Les résultats des élections sont connus de tous. Et chaque groupe politique sait maintenant à quoi s’en tenir. Les partis politiques qui soutiennent l’action de mon gouvernement, au premier rang desquels la FCBE, ont réalisé un bon score. Ils ont confirmé leur ancrage local et leur envergure nationale. La mobilisation a été au rendez-vous. Je tiens à saluer leur combattivité, leur courage et leur succès. Grâce à eux, l’action du changement peut bénéficier d’un soutien large et d’un relai effectif dans nos villes et villages, dans nos régions et dans les localités les plus reculées de notre pays. Mais le changement a besoin du soutien le plus large possible. Les Béninois et les Béninois de bonne volonté qui veulent le Changement sont les bienvenus. Nous devons travailler ensemble la main dans la main, pour la sauvegarde de ce qui est le plus essentiel à savoir : la préservation de la paix et de la cohésion sociale et la lutte pour le développement harmonieux de toutes les régions du Bénin.
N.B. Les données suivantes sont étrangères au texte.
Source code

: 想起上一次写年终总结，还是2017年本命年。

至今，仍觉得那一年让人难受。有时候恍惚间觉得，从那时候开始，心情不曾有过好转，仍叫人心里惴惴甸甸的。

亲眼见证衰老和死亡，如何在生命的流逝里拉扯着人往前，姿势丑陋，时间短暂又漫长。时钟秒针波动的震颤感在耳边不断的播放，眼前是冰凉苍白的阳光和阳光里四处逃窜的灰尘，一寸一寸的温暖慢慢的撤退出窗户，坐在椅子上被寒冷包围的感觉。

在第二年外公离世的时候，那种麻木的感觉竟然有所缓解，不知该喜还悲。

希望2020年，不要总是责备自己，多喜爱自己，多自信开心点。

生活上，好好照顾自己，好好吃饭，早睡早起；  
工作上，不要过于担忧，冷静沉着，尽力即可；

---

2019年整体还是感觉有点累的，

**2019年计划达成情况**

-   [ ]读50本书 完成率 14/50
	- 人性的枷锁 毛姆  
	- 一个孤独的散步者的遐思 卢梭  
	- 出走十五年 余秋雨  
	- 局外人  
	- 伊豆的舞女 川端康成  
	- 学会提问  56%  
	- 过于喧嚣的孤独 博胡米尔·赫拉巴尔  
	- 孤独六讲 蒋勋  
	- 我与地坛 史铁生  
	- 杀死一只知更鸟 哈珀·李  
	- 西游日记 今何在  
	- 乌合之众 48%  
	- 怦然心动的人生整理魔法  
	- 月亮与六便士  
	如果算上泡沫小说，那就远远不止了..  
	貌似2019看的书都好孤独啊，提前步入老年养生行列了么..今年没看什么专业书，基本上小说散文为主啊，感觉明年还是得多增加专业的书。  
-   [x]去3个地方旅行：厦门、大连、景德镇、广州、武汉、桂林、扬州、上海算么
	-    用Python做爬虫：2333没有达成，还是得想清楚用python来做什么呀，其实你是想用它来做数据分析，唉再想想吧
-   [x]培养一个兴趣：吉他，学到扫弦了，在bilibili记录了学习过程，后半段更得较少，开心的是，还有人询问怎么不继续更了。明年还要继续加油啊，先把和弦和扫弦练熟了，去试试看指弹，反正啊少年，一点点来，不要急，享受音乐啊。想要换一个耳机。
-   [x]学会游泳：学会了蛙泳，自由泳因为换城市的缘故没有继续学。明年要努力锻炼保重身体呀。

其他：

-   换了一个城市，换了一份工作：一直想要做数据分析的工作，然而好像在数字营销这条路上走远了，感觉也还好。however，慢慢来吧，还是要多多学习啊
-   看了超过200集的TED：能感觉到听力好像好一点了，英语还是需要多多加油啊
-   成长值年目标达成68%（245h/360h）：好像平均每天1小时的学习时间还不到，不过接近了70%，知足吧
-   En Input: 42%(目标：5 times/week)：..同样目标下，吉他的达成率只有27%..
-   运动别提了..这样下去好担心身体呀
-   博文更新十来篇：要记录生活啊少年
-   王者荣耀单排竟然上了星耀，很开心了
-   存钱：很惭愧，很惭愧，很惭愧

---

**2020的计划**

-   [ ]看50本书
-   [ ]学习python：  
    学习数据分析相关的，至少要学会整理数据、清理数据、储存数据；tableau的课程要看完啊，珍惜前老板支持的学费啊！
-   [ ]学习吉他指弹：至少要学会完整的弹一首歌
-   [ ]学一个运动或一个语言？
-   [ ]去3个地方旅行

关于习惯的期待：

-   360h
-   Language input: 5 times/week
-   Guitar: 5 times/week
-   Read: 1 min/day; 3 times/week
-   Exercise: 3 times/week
Certes, il s’agit avant tout d’un scrutin local. Mais le besoin de changement est fort dans notre pays. Et, comme je l’ai dit, nous devons travailler ensemble la main dans la main pour faire avancer notre pays, le Bénin que nous aimons tous. C’est dans cet esprit que je tends la main généreuse et sincère aux hommes et femmes de bonne volonté, épris de paix pour qu’ensemble nous avancions vers l’émergence promis. Si c’est ça que vous appelez ouverture alors, je dis oui à l’ouverture, les yeux fermés, oui pour l’émergence et le Changement...
Paulette AGBÉDRANFO : On a dramatisé l’affaire du vol de cartes électorales, au point que la Fcbe a menacé même de ne pas se présenter aux élections, ce qui le cas échéant serait une première en Afrique ; si la lutte contre la fraude est louable est-ce que le gouvernement ne devrait pas balayer devant sa porte en faisant des réformes dignes de ce nom, notamment en réalisant la lépi ?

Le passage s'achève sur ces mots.